CG: North Korea, on July 4th, launched an intercontinental ballistic missile for the first time. Based on the time it was in the air and the trajectory, we believe that it could reach the states of Hawaii and Alaska. That means that, these states are now in the nuclear shadow of North Korea. We know they have nuclear warheads. We know they're developing more, and now the question is, do they have the capacity then to actually deliver that nuclear warhead to the United States homeland. This is a very dangerous situation with a madman in Pyongyang who has said that he would use these weapons on the United States. It's creating an unstable situation in the entire peninsula of South Korea and our regional allies like Japan, that could lead to a greater arms race.

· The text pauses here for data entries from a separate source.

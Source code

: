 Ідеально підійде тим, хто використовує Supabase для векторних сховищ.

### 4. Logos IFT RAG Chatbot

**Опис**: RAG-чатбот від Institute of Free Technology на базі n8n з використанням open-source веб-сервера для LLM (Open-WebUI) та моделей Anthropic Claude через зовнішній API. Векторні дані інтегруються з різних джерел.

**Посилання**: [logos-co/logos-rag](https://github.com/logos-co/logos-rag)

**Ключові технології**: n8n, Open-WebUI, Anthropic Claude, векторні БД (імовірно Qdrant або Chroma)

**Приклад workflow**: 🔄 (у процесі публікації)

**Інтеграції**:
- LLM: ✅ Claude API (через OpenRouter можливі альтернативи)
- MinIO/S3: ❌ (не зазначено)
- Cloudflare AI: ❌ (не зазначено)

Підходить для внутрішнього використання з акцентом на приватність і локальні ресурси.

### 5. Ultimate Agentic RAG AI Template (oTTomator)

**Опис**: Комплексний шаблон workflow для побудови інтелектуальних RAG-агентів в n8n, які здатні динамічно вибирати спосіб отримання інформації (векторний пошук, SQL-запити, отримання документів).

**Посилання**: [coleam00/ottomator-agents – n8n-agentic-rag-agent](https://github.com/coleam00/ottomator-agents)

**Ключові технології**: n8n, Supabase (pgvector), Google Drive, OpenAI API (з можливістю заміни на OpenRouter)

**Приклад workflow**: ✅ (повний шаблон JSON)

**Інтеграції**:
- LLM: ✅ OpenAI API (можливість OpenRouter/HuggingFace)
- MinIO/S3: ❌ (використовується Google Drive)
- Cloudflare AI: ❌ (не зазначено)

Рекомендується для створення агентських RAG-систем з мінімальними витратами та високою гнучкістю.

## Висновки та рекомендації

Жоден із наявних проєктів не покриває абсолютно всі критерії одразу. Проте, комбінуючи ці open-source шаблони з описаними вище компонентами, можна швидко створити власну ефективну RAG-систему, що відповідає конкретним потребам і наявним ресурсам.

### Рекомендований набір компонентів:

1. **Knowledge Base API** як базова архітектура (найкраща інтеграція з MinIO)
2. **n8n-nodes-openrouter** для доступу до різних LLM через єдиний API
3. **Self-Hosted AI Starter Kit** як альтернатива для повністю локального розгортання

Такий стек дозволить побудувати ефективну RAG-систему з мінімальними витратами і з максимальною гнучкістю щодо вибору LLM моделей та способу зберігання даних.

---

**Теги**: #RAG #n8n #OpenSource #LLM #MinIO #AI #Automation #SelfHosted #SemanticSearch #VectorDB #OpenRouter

Our goal has to be peaceful denuclearization of North Korea and we have to put pressure on not only North Korea but China to stand up to them and help us in this effort.
VV: Well, and actually you've been critical of the Trump administration for not being strong enough on China to help with North Korea. What do you think the administration should do here?
CG: I have criticized the administration for not doing enough. I was pleased last week when they did announce some sanctions on a financial institution and other businesses in China, and so I was pleased that the administration is starting to take those steps. It does sound like they are starting to ratchet up the pressure on North Korea but more has to be done. China controls 90% of North Korea's economy. There's a handful of companies that control 30% of North Korea's economy. If they were serious about helping denuclearize North Korea, they would step up and show us how they're willing to help.
VV: Senator, thank you for your time today. I appreciate you talking.
CG: Hey, thanks for having me. Have a great day.
RW: Colorado's Republican US Senator, Cory Gardner. He spoke Friday with my colleague, Vic Vela. You can hear our interview about health care with his Democratic colleague, Michael Bennet, at CPRNews.org. This is Colorado Matters from CPR News.